Alsace Conseil Élevage

Évolution et réorganisation

Publié le 28/12/2016

Pour plus de proximité, le Contrôle laitier se réorganise pour faire face aux demandes des éleveurs.

Dans le cadre de la séparation progressive des métiers de pesées et de conseils initiée en 2012, une nouvelle équipe d’encadrement formée d’un responsable pesée et de deux responsables conseils, d’un ingénieur lait et d’une assistante, a vu le jour au mois d’octobre. La partie pesée est désormais pilotée de façon autonome, sous la responsabilité de Véronique Schall-Lagoutte, qui a en charge une équipe de 15 secrétaires d’élevage (pesée et validation de la pesée). Cette équipe jeune et dynamique a pour mission d’effectuer la pesée dans vos élevages en respectant les critères de qualité de collecte définis par la profession pour vous fournir des informations fiables de pilotage de votre exploitation (informations par ailleurs valorisées par la chaîne génétique, et qui vous permettent entre autres d’obtenir des index pour chacune de vos vaches). Soucis, questions, interrogations sur la pesée ou la facturation : Véronique est votre interlocutrice (tél. 03 88 19 55 55).

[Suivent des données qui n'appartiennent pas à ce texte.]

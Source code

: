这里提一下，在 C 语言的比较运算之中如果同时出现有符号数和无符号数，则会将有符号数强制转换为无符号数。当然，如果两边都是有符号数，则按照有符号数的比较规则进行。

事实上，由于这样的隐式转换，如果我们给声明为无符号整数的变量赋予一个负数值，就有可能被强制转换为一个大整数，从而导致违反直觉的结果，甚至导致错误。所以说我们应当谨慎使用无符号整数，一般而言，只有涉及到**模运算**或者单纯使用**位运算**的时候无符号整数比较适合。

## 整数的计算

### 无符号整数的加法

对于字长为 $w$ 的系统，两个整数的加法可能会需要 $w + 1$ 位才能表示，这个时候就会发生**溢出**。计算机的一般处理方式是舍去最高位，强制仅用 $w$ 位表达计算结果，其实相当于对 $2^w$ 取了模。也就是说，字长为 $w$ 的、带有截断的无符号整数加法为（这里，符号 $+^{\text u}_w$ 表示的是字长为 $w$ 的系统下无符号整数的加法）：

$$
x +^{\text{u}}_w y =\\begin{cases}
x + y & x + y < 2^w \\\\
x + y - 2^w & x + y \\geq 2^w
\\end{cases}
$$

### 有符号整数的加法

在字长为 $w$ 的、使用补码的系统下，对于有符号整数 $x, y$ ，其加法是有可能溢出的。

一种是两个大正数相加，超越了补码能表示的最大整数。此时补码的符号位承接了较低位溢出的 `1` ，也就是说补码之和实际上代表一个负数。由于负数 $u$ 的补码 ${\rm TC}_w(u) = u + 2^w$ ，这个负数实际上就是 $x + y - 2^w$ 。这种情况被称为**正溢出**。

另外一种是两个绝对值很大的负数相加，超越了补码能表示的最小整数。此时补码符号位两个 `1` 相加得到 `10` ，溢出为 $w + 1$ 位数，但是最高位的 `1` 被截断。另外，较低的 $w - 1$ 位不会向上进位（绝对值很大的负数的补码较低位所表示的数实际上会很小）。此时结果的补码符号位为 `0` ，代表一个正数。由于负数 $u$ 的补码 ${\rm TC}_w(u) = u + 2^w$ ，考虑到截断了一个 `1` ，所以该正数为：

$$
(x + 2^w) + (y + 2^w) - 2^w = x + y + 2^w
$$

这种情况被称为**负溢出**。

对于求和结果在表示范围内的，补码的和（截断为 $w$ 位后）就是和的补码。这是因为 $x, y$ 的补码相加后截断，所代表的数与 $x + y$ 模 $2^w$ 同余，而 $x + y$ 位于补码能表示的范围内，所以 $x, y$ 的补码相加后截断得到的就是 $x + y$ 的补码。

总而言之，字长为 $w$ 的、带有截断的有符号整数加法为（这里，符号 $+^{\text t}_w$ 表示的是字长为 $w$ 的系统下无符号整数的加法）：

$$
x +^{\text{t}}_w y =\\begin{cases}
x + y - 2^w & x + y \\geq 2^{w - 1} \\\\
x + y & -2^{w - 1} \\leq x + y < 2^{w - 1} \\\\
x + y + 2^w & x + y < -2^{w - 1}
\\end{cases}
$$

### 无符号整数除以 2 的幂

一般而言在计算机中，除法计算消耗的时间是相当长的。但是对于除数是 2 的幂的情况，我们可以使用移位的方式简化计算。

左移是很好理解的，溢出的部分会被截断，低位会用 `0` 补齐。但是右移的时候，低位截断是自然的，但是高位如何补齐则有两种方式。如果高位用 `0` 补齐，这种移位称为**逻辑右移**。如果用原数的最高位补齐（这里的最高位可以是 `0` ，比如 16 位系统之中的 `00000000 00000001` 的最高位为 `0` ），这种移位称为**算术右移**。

Pour le conseil auprès des éleveurs laitiers, deux équipes d’une douzaine de conseillers assurent le suivi des 550 adhérents. L’équipe nord, regroupant les zones de Haguenau et de Bouxwiller, est sous la responsabilité d’Annabelle Ragot qui assure une permanence le lundi à Schiltigheim (tél. 07 70 74 25 01). L’équipe sud, regroupant les zones Centre, Montagne et Sundgau, est sous la responsabilité de Dominique Wolfer qui assure une permanence à Altkirch (tél. 06 71 40 06 44). Outre la gestion de leur équipe, les responsables conservent un volume de conseils individuels leur permettant de rester proches du quotidien des éleveurs et de réagir rapidement aux demandes de terrain. Par ailleurs, ils assurent le lien avec les éleveurs et les interlocuteurs locaux (laiterie, commerciaux) sur le terrain. Ces conseillers, de plus en plus, compétents ont maintenant acquis différentes expertises au service des éleveurs alsaciens. L’équipe est complétée par Sophie Weidmann, qui assure un soutien technique, scientifique et organisationnel pour toutes les thématiques autour du conseil. Enfin, Fabienne Menges reste l’assistante privilégiée de tout le service lait (tél. 03 89 20 98 01). Cette nouvelle équipe d’encadrement est à votre service et à votre écoute pour vous accompagner dans la gestion de votre élevage.